[R] Tree-Based Methods : Boosting

1. What is Boosting?

Boosting is a general approach that can be applied to many statistical learning methods for regression or classification.
Boosting grow trees sequentially.
The boosting approach learns slowly.
Given the current model, we fit a decision tree to the residuals from the model. We then add this new decision tree into the fitted function in order to update the residuals.
Each of thses models can be rather small, with just a few terminal nodes, determined by the parameter $d$ in the algorithm.
The kinds of boosting algorithms
- XGBoost
- Adaboost

1.1 Boosting algorithm

Set $\hat{f} (x) = 0$ and $r_{i} = y_{i}$ for all $i$ in the training set.
For $b = 1, 2, . . ., B$ , repeat :
1. Fit a tree ${\hat{f}}^{b}$ with $d$ splits to the training data $(X, r)$ .
2. Update $\hat{f}$ by adding in a shrunken version of the new tree : $\hat{f} (x) \leftarrow \hat{f} (x) + λ {\hat{f}}^{b} (x)$
3. Update the residuals, $r_{i} \leftarrow r_{i} - λ {\hat{f}}^{b} (x_{i})$
Output the boosted model : $\hat{f} (x) = \sum_{b = 1}^{B} λ {\hat{f}}^{b} (x)$ .

1.2 Tuning parameters for boosting

The number of trees $B$ : Boosting can be overfit if $B$ is too large, altough this overfitting tends to occur slowly if at all.
The shrinkage parameter $λ$ : Controls the rate at which boosting learns.

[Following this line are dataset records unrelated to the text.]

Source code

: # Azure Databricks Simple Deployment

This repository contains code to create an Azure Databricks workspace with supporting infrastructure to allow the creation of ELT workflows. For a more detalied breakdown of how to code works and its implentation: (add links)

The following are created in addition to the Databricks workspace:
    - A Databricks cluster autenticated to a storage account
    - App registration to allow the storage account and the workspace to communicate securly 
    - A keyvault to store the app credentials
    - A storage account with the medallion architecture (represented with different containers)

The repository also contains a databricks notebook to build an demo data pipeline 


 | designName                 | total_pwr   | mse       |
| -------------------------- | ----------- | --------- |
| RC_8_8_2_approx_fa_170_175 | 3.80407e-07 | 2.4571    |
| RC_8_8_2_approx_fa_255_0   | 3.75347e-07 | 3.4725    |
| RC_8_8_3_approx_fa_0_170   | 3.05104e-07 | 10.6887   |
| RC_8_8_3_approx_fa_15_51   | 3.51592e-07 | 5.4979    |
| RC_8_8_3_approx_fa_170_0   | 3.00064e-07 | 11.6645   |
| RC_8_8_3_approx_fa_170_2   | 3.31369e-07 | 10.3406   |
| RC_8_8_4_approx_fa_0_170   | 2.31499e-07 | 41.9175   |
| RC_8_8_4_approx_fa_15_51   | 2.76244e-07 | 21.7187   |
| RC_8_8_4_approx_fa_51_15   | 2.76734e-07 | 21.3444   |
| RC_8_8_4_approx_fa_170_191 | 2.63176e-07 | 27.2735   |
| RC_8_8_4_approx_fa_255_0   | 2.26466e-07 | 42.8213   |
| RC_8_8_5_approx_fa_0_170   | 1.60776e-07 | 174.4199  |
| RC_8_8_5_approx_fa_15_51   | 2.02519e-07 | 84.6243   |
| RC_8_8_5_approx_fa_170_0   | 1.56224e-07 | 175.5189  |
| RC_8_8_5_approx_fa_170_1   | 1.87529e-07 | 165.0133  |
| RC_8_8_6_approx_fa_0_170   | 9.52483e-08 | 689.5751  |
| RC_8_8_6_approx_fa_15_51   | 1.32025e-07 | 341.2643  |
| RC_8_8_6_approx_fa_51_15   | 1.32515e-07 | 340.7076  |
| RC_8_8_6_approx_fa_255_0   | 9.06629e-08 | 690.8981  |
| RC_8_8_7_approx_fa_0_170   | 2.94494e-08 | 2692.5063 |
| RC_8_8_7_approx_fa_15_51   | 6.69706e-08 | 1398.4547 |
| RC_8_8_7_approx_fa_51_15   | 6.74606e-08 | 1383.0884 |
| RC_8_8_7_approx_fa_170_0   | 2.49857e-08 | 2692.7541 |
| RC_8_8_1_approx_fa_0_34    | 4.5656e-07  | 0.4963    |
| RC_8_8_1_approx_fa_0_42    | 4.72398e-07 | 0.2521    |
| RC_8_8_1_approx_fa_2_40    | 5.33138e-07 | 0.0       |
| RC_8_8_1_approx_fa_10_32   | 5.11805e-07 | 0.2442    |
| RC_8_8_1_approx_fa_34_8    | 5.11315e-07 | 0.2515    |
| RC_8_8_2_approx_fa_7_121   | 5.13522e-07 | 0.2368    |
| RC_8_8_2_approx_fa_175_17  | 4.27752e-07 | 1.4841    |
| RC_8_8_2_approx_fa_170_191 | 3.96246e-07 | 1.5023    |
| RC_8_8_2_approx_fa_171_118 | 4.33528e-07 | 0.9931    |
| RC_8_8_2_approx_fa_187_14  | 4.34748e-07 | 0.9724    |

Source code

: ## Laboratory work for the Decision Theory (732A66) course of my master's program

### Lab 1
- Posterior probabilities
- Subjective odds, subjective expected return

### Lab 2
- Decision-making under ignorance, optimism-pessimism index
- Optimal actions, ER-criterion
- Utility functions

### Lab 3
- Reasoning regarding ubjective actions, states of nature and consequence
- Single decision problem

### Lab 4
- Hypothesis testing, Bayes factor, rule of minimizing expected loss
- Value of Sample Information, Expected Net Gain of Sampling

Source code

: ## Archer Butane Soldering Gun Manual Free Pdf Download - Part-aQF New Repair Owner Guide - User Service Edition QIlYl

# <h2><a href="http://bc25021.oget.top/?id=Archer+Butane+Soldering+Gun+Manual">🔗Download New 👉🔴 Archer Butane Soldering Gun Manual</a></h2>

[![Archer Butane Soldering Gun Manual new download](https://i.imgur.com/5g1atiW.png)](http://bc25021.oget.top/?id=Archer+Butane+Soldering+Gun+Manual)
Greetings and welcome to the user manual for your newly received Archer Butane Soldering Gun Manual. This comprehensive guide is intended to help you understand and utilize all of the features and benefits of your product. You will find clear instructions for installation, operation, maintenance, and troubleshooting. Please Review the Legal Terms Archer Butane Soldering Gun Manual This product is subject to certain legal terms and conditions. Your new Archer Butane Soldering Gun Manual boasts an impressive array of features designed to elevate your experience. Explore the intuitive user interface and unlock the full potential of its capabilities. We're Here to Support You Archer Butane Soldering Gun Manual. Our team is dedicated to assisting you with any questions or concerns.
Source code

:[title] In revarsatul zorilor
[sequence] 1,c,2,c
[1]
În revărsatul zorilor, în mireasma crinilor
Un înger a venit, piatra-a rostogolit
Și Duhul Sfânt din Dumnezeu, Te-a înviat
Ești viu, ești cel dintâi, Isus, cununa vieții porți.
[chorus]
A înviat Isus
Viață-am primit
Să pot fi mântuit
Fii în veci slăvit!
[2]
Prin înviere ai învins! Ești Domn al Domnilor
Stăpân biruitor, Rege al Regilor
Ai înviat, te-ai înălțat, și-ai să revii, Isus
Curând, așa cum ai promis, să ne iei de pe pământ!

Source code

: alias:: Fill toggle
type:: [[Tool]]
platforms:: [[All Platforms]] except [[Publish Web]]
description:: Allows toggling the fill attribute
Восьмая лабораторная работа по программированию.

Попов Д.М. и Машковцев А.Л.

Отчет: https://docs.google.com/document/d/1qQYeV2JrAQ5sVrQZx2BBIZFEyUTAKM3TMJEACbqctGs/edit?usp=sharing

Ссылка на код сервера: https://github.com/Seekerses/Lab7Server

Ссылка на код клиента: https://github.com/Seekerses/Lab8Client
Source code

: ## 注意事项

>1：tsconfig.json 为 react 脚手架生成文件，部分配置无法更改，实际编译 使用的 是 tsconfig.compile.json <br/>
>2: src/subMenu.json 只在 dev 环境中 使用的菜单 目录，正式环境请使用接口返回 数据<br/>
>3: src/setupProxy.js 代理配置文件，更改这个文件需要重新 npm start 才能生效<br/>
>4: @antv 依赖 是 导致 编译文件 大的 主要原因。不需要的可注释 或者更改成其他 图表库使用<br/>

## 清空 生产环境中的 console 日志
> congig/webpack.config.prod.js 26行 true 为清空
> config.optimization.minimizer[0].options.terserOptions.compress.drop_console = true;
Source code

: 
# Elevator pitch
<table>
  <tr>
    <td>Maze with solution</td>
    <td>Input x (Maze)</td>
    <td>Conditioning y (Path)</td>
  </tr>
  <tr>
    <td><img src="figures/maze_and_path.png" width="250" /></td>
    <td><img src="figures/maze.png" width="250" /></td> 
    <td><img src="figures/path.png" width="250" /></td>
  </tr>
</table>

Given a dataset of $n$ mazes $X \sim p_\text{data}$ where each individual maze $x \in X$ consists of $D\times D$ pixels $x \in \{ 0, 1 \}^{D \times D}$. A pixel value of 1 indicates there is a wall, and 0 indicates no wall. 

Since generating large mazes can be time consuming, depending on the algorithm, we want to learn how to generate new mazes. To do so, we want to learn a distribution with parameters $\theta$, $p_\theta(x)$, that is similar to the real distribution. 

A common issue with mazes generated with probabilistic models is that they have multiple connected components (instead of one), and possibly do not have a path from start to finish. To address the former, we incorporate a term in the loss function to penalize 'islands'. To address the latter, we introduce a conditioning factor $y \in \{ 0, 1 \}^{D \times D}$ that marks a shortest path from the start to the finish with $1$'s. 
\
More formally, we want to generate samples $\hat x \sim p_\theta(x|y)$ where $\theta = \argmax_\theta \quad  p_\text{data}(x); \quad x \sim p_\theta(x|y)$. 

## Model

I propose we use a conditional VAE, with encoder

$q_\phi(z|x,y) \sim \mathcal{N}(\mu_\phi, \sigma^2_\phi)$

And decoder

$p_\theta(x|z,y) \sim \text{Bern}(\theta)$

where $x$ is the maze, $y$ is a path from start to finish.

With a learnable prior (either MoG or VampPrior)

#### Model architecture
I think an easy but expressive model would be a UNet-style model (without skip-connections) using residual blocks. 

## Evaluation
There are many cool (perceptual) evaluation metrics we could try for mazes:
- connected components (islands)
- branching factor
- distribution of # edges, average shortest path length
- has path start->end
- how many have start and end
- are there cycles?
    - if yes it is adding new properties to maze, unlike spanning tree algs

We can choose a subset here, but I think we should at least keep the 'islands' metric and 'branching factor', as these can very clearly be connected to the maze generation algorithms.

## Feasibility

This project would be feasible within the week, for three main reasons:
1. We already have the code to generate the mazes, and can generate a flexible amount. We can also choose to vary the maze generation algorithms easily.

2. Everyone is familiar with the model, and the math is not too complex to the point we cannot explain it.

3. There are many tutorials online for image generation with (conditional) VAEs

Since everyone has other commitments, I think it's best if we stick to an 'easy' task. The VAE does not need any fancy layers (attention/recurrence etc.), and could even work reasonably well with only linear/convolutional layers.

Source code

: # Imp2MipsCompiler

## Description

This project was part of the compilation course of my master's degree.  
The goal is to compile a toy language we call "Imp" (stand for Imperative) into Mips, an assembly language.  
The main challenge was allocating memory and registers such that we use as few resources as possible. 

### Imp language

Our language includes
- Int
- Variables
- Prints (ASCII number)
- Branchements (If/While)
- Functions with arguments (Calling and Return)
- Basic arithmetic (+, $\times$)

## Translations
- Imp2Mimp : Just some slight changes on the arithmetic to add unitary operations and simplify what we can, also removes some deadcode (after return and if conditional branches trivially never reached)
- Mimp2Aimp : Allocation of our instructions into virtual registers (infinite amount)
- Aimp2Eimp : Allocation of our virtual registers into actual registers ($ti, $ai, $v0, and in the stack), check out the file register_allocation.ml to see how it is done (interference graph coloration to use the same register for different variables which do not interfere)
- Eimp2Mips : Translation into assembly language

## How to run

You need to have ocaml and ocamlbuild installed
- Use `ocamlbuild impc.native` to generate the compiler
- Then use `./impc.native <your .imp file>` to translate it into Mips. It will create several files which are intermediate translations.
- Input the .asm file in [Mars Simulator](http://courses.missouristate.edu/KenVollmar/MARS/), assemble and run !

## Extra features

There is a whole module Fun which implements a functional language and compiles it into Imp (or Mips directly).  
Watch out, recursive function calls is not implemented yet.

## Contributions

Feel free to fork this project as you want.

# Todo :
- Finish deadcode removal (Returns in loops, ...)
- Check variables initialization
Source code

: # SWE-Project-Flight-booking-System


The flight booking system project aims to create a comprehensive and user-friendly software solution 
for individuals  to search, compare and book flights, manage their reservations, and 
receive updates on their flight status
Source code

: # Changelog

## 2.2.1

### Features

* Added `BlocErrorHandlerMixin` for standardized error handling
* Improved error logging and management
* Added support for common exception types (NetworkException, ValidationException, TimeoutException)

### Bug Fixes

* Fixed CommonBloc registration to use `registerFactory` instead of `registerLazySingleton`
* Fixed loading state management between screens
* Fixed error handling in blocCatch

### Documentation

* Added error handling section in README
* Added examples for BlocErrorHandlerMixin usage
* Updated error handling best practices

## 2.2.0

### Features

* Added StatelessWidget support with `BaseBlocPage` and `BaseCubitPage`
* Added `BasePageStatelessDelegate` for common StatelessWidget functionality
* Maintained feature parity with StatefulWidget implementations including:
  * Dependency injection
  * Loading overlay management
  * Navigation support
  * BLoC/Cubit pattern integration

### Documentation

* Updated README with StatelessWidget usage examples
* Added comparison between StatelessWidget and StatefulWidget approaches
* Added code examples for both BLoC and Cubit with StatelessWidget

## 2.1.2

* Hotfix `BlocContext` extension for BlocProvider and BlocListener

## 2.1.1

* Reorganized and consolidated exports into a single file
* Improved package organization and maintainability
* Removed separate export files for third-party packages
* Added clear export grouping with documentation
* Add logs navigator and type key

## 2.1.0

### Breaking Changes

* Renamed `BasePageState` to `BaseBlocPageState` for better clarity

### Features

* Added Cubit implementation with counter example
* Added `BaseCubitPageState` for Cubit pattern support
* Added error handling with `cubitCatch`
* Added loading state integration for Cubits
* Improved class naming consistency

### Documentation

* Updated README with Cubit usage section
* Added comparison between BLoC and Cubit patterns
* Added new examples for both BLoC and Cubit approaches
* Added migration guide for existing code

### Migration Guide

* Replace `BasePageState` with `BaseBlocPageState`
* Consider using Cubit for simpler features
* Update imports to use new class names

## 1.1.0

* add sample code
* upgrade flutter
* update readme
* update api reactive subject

Typically values are 0.01 or 0.001.
The number of splits $d$ in each tree : Controls the complexity of the boosted ensemble.

2. Building Boosting Decision Tree for Classification problem

Step 1 : Prerequirisite

# Prerequirisite : Importing library, dataset, preprocessing 
library(gbm)

# Train-Test split 
set.seed(123)
train <- sample(1:nrow(Heart), nrow(Heart)/2)
test <- setdiff(1:nrow(Heart), train)

# Create (0,1) response
Heart0 <- Heart
Heart0[,"AHD"] <- as.numeric(Heart$AHD)-1

Step 2 : Training model with tuing parameters

# boosting (d=1)
boost.d1 <- gbm(AHD~., data=Heart0[train, ], n.trees=1000,
distribution="bernoulli", interaction.depth=1)

# Results of feature selection 
summary(boost.d1)

# Calcualte missclassification error 
# We need to set value of keyword n.trees for boosting trees 
yhat.d1 <- predict(boost.d1, newdata=Heart0[test, ], type="response", n.trees=1000)
phat.d1 <- rep(0, length(yhat.d1))
phat.d1[yhat.d1 > 0.5] <- 1
mean(phat.d1!=Heart0[test, "AHD"])

# boosting (d=2)
# Training model with max_depth = 2
boost.d2 <- gbm(AHD~., data=Heart0[train, ], n.trees=1000,
distribution="bernoulli", interaction.depth=2)

# Make predictions 
yhat.d2 <- predict(boost.d2, newdata=Heart0[test, ],
type="response", n.trees=1000)
phat.d2 <- rep(0, length(yhat.d2))
phat.d2[yhat.d2 > 0.5] <- 1
mean(phat.d2!=Heart0[test, "AHD"])

# boosting (d=3)
# Training model with max_depth = 3
boost.d3 <- gbm(AHD~., data=Heart0[train, ], n.trees=1000,
distribution="bernoulli", interaction.depth=3)

# Make predictions
yhat.d3 <- predict(boost.d3, newdata=Heart0[test, ],
type="response", n.trees=1000)
phat.d3 <- rep(0, length(yhat.d3))
phat.d3[yhat.d3 > 0.5] <- 1
mean(phat.d3!=Heart0[test, "AHD"])

# boosting (d=4)
# Training model with max_depth = 4
boost.d4 <- gbm(AHD~., data=Heart0[train, ], n.trees=1000,
distribution="bernoulli", interaction.depth=4)

# Make predictions 
yhat.d4 <- predict(boost.d4, newdata=Heart0[test, ],
type="response", n.trees=1000)
phat.d4 <- rep(0, length(yhat.d4))
phat.d4[yhat.d4 > 0.5] <- 1
mean(phat.d4!=Heart0[test, "AHD"]

gbm(interaction.depth=1)	gbm(interaction.depth=2)	gbm(intercation.depth=3)	gbm(iteraction.depth=4)
0.2013423	0.2013423	0.2281879	0.1879105

3. Boosting Decision Tree with Hyperparameter Tuning(n.trees, interaction.depth)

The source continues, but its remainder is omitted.